Untukmu, yang tidak percaya dengan omong kosong dan kematian kebebasan
yang kerap kali mereka sebut dengan pernikahan


***

Hari itu Masa berada di garis pemisah antara laut dan pasir yang diciptakan buih-buih ombak. Sedang langit asyik bercengkrama sendiri, memuncratkan semburat nila dan warna bata karena penerangan langit malam sudah berebut untuk waktu munculnya.

"Bangsat," lirihnya pelan. Ia ingin berteriak pada garam-garam yang lengket di udara. Dibaliknya posisi topi berwarna pagi yang sedari tadi menutup tengkuknya, kini ditariknya hingga menutupi sebagian dahi.
"Kau hanya sekedar membuang-buang waktu saja atau benar-benar menikmati senja?"
"Aku tidak suka senja," Masa sama sekali tidak memalingkan wajahnya kearah pemilik suara yang tidak ada kerjaan menyapanya di tempat seperti ini.
"Namaku Lalu," sapanya lagi.
Kali ini Masa menoleh dan menemukan seorang perempuan berambut warna langit pukul tujuh berdiri tegap di sampingnya.

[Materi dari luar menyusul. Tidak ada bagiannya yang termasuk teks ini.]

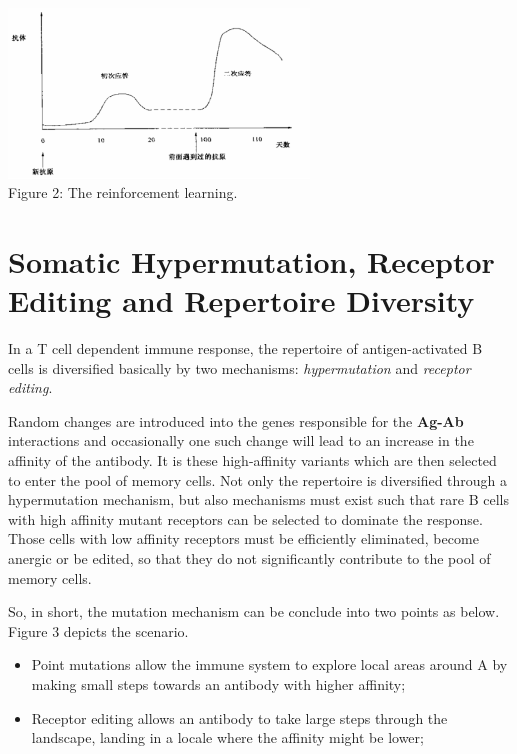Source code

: \documentclass{article}
\begin{document}
\begin{center} 
\includegraphics[width=8cm,clip]{images/cj_reinfor_learn.png}\\
\caption{Figure 2: The reinforcement learning.}	
\end{center} 


\section{Somatic Hypermutation, Receptor Editing and Repertoire Diversity}
In a T cell dependent immune response, the repertoire of antigen-activated B cells is diversified basically by two mechanisms: \textsl{hypermutation} and \textsl{receptor editing}.

Random changes are introduced into the genes responsible for the \textbf{Ag-Ab} interactions and occasionally one such change will lead to an increase in the affinity of the antibody. It is these high-affinity variants which are then selected to enter the pool of memory cells. Not only the repertoire is diversified through a hypermutation mechanism, but also mechanisms must exist such that rare B cells with high affinity mutant receptors can be selected to dominate the response. Those cells with low affinity receptors must be efficiently eliminated, become anergic or be edited, so that they do not significantly contribute to the pool of memory cells.

So, in short, the mutation mechanism can be conclude into two points as below. Figure 3 depicts the scenario.

\begin{itemize}
\item{Point mutations allow the immune system to explore
local areas around A by making small steps towards an antibody with higher affinity;}

\item{Receptor editing allows an antibody to take large
steps through the landscape, landing in a locale where the affinity might be lower;}
\end{itemize}
\end{document}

"Kau percaya dengan pernikahan, orang asing?"
Garis di dahi Masa berkerut sebentar. "Kenapa tidak?"
Lalu tertawa. Tawanya tertelan berisik ombak di detik kedua.
"Bagaimana denganmu, kau percaya dengan pernikahan?"

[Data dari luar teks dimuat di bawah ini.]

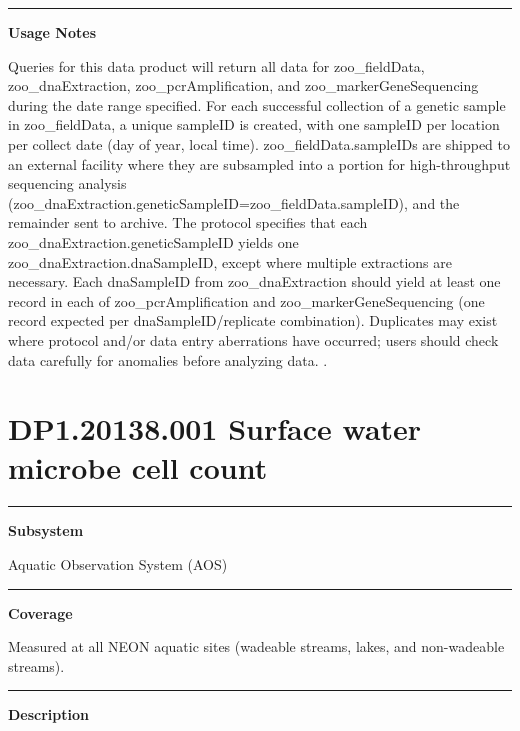 \documentclass[]{article}
\begin{document}
\begin{center}\rule{0.5\linewidth}{\linethickness}\end{center}

\textbf{Usage Notes}

Queries for this data product will return all data for zoo\_fieldData,
zoo\_dnaExtraction, zoo\_pcrAmplification, and zoo\_markerGeneSequencing
during the date range specified. For each successful collection of a
genetic sample in zoo\_fieldData, a unique sampleID is created, with one
sampleID per location per collect date (day of year, local time).
zoo\_fieldData.sampleIDs are shipped to an external facility where they
are subsampled into a portion for high-throughput sequencing analysis
(zoo\_dnaExtraction.geneticSampleID=zoo\_fieldData.sampleID), and the
remainder sent to archive. The protocol specifies that each
zoo\_dnaExtraction.geneticSampleID yields one
zoo\_dnaExtraction.dnaSampleID, except where multiple extractions are
necessary. Each dnaSampleID from zoo\_dnaExtraction should yield at
least one record in each of zoo\_pcrAmplification and
zoo\_markerGeneSequencing (one record expected per dnaSampleID/replicate
combination). Duplicates may exist where protocol and/or data entry
aberrations have occurred; users should check data carefully for
anomalies before analyzing data. \newpage
.

\section{DP1.20138.001 Surface water microbe cell
count}\label{dp1.20138.001-surface-water-microbe-cell-count}

\begin{center}\rule{0.5\linewidth}{\linethickness}\end{center}

\textbf{Subsystem}

Aquatic Observation System (AOS)

\begin{center}\rule{0.5\linewidth}{\linethickness}\end{center}

\textbf{Coverage}

Measured at all NEON aquatic sites (wadeable streams, lakes, and
non-wadeable streams).

\begin{center}\rule{0.5\linewidth}{\linethickness}\end{center}

\textbf{Description}
\end{document}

"Hmm?" Lalu menarik otot wajahnya untuk menciptakan senyum. "Tidak," lanjutnya.
"Kau pasti punya alasan bagus untuk itu."
"Menurutmu? Aku tidak percaya dengan selembar kertas yang ditandatangani dan buku kecil yang distempel oleh seseorang berjabatan penghulu ataupun apalah urusan hukum itu. Dan sebelumnya ada kemungkinan yang menganga lebar bahwa kau tidak berakhir dengan orang yang seharusnya bersamamu, bukan?"
Kerutan di dahi Masa makin menjadi. Gila, pikirnya.
"Aku melihat banyak orang yang masih saja mencari permainan semalam disaat mereka memiliki seribu malam permainan dengan orang yang telah disumpahnya sehidup semati. Aku rasa semua orang akan berada di titik amoral itu."
"Menarik."
"Kau sudah menikah?"
"Pernikahanku yang seharusnya lusa, batal karena tunanganku kembali dengan kekasih lamanya."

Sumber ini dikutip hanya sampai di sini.